*WORK ITEM:* From the data below, set down exactly the lines between the one holding "(Page Manager) |" and the one holding "1. Clone this", inclusive, and no others.

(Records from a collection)
*** Block opens ***

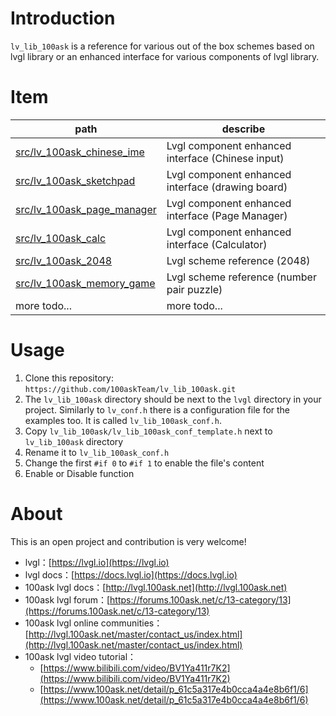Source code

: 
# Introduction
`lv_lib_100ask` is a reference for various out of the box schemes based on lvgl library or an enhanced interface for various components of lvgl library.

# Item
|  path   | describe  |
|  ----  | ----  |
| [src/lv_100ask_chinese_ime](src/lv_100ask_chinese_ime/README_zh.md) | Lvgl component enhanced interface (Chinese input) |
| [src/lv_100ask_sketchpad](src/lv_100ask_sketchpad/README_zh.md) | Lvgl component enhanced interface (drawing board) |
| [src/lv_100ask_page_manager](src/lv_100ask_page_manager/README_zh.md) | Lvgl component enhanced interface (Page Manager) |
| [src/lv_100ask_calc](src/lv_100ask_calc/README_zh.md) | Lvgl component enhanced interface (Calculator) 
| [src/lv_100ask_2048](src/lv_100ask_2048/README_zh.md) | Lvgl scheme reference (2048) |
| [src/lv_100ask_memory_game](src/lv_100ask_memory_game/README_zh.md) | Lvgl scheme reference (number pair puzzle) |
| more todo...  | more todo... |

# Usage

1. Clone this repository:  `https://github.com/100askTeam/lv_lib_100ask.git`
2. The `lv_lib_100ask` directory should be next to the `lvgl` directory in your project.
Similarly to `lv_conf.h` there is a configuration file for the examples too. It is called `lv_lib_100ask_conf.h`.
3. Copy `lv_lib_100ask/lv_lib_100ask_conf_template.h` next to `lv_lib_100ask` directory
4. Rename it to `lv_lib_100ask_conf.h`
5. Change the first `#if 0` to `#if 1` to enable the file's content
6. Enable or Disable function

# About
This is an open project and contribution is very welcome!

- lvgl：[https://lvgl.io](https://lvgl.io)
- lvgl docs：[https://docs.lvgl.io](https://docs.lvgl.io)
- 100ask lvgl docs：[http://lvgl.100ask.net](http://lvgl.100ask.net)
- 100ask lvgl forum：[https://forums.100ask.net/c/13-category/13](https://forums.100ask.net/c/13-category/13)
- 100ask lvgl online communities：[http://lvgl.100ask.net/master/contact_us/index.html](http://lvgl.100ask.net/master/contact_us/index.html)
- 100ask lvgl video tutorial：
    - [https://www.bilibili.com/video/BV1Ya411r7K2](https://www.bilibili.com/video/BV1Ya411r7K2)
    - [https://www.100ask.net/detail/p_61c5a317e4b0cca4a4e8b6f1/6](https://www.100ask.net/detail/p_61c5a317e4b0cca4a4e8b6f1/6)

*** Block closes ***

*OUTPUT FOR THIS EXERCISE:*
| [src/lv_100ask_page_manager](src/lv_100ask_page_manager/README_zh.md) | Lvgl component enhanced interface (Page Manager) |
| [src/lv_100ask_calc](src/lv_100ask_calc/README_zh.md) | Lvgl component enhanced interface (Calculator) 
| [src/lv_100ask_2048](src/lv_100ask_2048/README_zh.md) | Lvgl scheme reference (2048) |
| [src/lv_100ask_memory_game](src/lv_100ask_memory_game/README_zh.md) | Lvgl scheme reference (number pair puzzle) |
| more todo...  | more todo... |

# Usage

1. Clone this repository:  `https://github.com/100askTeam/lv_lib_100ask.git`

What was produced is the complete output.